Опубликовано в журнале Иностранная литература, номер 1, 2012
Статьи и эссе#
Марина Ефимова
Моногамия под вопросом
Историк Стефани Кунтц, автор книги “История брака”, заметила, что как только в политической или культурной жизни Америки возникает очередной сексуальный скандал, так сразу на поверхность всплывают сомнения в реалистичности моногамии — абсолютной и нерушимой. Реалисты говорят: вспомните известные примеры: Франклина Рузвельта, Дуайта Эйзенхауэра, Джона Кеннеди, Билла Клинтона, актрисы Ингрид Бергман, режиссера Вуди Аллена, актера Арнольда Шварценеггера. Все они (и миллионы других) нарушали супружескую верность. Не значит ли это, что жесткая моногамия человеку не под силу? Неужели в браке решающую роль играет сексуальная верность, а не все остальное: душевная близость, стабильность, покой и счастье детей?

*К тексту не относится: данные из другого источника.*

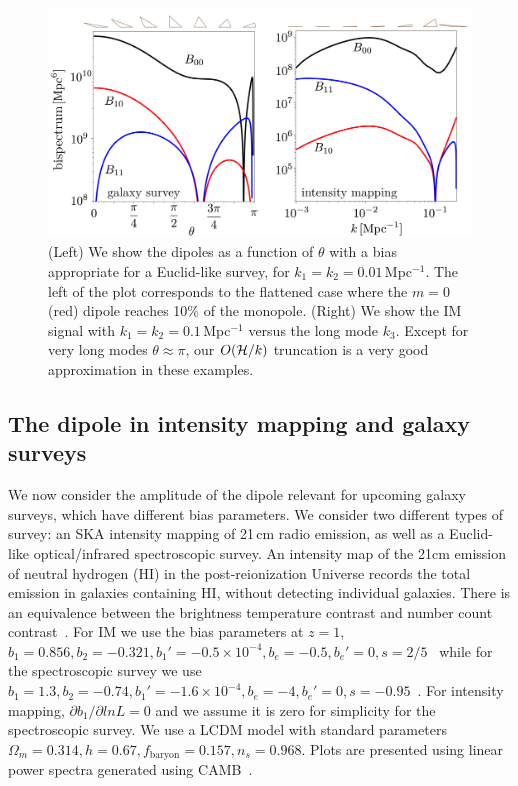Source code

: \begin{figure}%
\begin{center}
\includegraphics[width=\columnwidth]{fig/figuresv2-01}
\caption{ (Left) We show the dipoles as a function of $\theta$ with a bias appropriate for a Euclid-like survey, for $k_1=k_2=0.01$\,Mpc$^{-1}$. The left of the plot corresponds to the flattened case where the $m=0$ (red) dipole reaches 10\% of the monopole.  (Right) We show the IM signal with $k_1=k_2=0.1$\,Mpc$^{-1}$ versus the long mode $k_3$. Except for very long modes $\theta\approx\pi$, our $O(\mathcal{H}/k)$ truncation is a very good approximation in these examples. }
\label{sankcjnakjdcs}
\end{center}
\end{figure}
 


\subsection*{The dipole in intensity mapping and galaxy surveys}

We now consider the amplitude of the dipole relevant for upcoming galaxy surveys, which have different bias parameters. We consider two different types of survey: an SKA intensity mapping of 21\,cm radio emission, as well as a Euclid-like optical/infrared spectroscopic survey.
An intensity map of the 21cm emission of neutral hydrogen (HI) in the post-reionization Universe records the total emission in galaxies containing HI, without detecting individual galaxies. There is an equivalence between the brightness temperature contrast and number count contrast~\citep{Umeh:2015gza}. For IM we use the bias parameters at $z=1$, 
$b_1 = 0.856, b_2 = -0.321, b_1' = -0.5\times10^{-4}, b_e = -0.5, b_e'=0, s = 2/5$~\citep{Fonseca:2018hsu,Umeh:2015gza}
while for the spectroscopic survey we use 
$ b_1 = 1.3,b_2 = -0.74, b_1' = -1.6\times10^{-4},  b_e = -4, b_e' = 0, s = -0.95$~\citep{Camera:2018jys,Yankelevich:2018uaz}.
For intensity mapping, $ \partial b_1/\partial ln L =0$ and we assume it is zero for simplicity for the spectroscopic survey. We use a LCDM model with standard parameters $\Omega_m=0.314, h=0.67, f_\text{baryon}=0.157, n_s=0.968$. Plots are presented using linear power spectra generated using CAMB~\citep{Lewis:1999bs}.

Один из таких реалистов — Дэн Сэвидж — ведущий радиопрограмм о любви (“Savage Love”):
Мужчина никогда не был
моногамен. В течение всей человеческой истории у него было или по нескольку
жен, или гетеры, “конкубайнс”: содержанки, любовницы, проститутки… В Америке
еще в начале ХХ века мужья открыто писали о своих любовных похождених в письмах
к братьям своих жен. К концу 60-х годов брак стал союзом равных. Однако вместо
того, чтобы дать свободу женам, мы отняли свободу у мужей и положили в основу
брака ненарушаемую верность. Каковы последствия этой установки? Поздние браки.
Множество кратковременных отношений. Половина браков кончается разводами, и я
думаю, немалая часть разводов объясняется тем, что после первого же адюльтера
люди бегут разводиться — от страха, что нарушили священные законы моногамии. Не
пора ли обществу смягчить свои требования относительно выполнения невыполнимой
седьмой заповеди? Ожидать от супругов счастливой, легко выполнимой,
ненасильственной моногамии — значит накладывать на супружеские отношения
тяжелые путы”[1].
Я нашла фотографию процитированного выше Дэна Сэвиджа — он мог бы стать звездой Голливуда. А готов ли подписаться под его смелым предложением мужчина не с такой победительной внешностью, для которого супружеская верность, возможно, является залогом счастья? Журналист Марк Оппенгеймер в обзорной статье “Женаты и неверны”, опубликованной в журнале “Нью-Йорк таймс мэгезин”, приводит пример спасительности моногамии:
Я отношусь к браку как к
спасенью от хаоса любовных отношений юности. Все эти отношения были такими
путаными, неуверенными, такими соревновательными: чье желание важнее, чье
чувство сильнее, кто первым признается в любви, кто первым уйдет, хлопнув
дверью? Ты все время сравнивал, тебя все время сравнивали… Женитьба расчистила
этот хаос. Сразу оба признались в любви. Собственные желания перестали быть
такими важными и легко подвинулись ради ее желаний. Наступил мир, и душа
освободилась для важных и интересных дел[2].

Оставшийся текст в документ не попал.